Exposure to phthalates released from PVC materials (commonly used in plastic consumer products) may increase the risk of developing asthma and allergies.

According to the Australian Competition and Consumer Commission, skin contact to consumer goods containing DEHP may not be likely to pose a health risk. But research has shown that the use of sun lotion or oil-based moisturizers may increase the amount of migrated phthalates in contact with the skin. Open wounds or eczema may also increase skin absorption of phthalates.

In addition, 4 models - 3 casual footwear and 1 slipper - were detected with high amount of PAHs (18 PAHs in total were tested) ranging from 15.3 ppm to 47.5 ppm, considerably higher than the upper limit of 10 ppm for materials with long-term skin contact set under Germany's GS Mark, a voluntary certification scheme.

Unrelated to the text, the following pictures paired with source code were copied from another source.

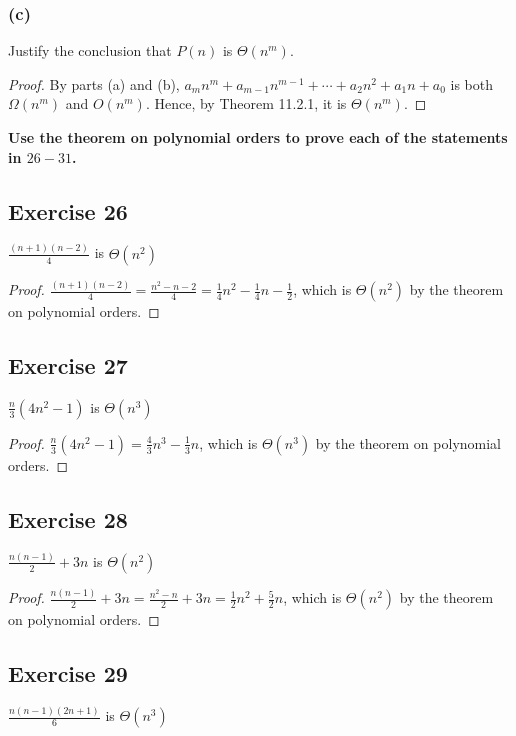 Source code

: \documentclass[14pt]{extarticle}
\newcommand{\dps}{\displaystyle}
\newcommand{\cy}{\color{cyan}}
\begin{document}
\subsubsection{(c)}
Justify the conclusion that \(P(n)\) is \(\Theta(n^m)\).
\begin{proof}
By parts (a) and (b), \(a_mn^m + a_{m-1}n^{m-1} + \cdots + a_2n^2 + a_1n + a_0\) is both \(\Omega(n^m)\) and \(O(n^m)\).
Hence, by Theorem 11.2.1, it is \(\Theta(n^m)\).
\end{proof}

{\bf \cy Use the theorem on polynomial orders to prove each of the statements in \(26-31\).}

\subsection{Exercise 26}
\(\dps \frac{(n+1)(n-2)}{4}\) is \(\Theta(n^2)\)

\begin{proof}
\(\dps \frac{(n+1)(n-2)}{4} = \frac{n^2-n-2}{4} = \frac{1}{4}n^2 - \frac{1}{4}n - \frac{1}{2}\), which is \(\Theta(n^2)\) 
by the theorem on polynomial orders.
\end{proof}

\subsection{Exercise 27}
\(\dps \frac{n}{3}(4n^2-1)\) is \(\Theta(n^3)\)

\begin{proof}
\(\dps \frac{n}{3}(4n^2-1) = \frac{4}{3}n^3 - \frac{1}{3}n\), which is \(\Theta(n^3)\) by the theorem on polynomial orders.
\end{proof}

\subsection{Exercise 28}
\(\dps \frac{n(n-1)}{2}+3n\) is \(\Theta(n^2)\)

\begin{proof}
\(\dps \frac{n(n-1)}{2}+3n = \frac{n^2-n}{2} + 3n = \frac{1}{2}n^2 + \frac{5}{2}n\), which is \(\Theta(n^2)\) by the 
theorem on polynomial orders.
\end{proof}

\subsection{Exercise 29}
\(\dps \frac{n(n-1)(2n+1)}{6}\) is \(\Theta(n^3)\)
\end{document}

But more significantly, 3 of these 4 models were also found with the carcinogenic BaP, a PAH, ranging from 1.1 ppm to 3.1 ppm, which is higher than the GS Mark upper limit of 1 ppm set for BaP in materials with long-term skin contact.

Upon skin contact, PAHs are in general easily absorbed. Dermal contact may induce irritation and over long-term exposure even skin cancer.

PAHs are commonly present in plastics, rubber and lubricating oil and so are consumer goods manufactured with the use of such materials.

Out of the 28 models, 12 were found to be within the limits for both phthalates and PAHs content.

The plastic footwear samples were also put to test to determine the migration of formaldehyde and certain elements (antimony, arsenic, barium, cadmium, chromium, lead, mercury and selenium). The samples were all given a clean bill of health.

The Consumer Council has already notified the Customs and Excise Department of the test findings for consideration of follow-up action.

To minimize the risk of skin contact of phthalates and PAHs through plastic footwear, parents are advised to ensure their children wear socks, and to remind them not to put their hands to the mouth or food after touching the footwear.

Proper storage of plastic footwear is also advisable to minimize phthalates dust polluting the household environment and contaminating the food or water in the process.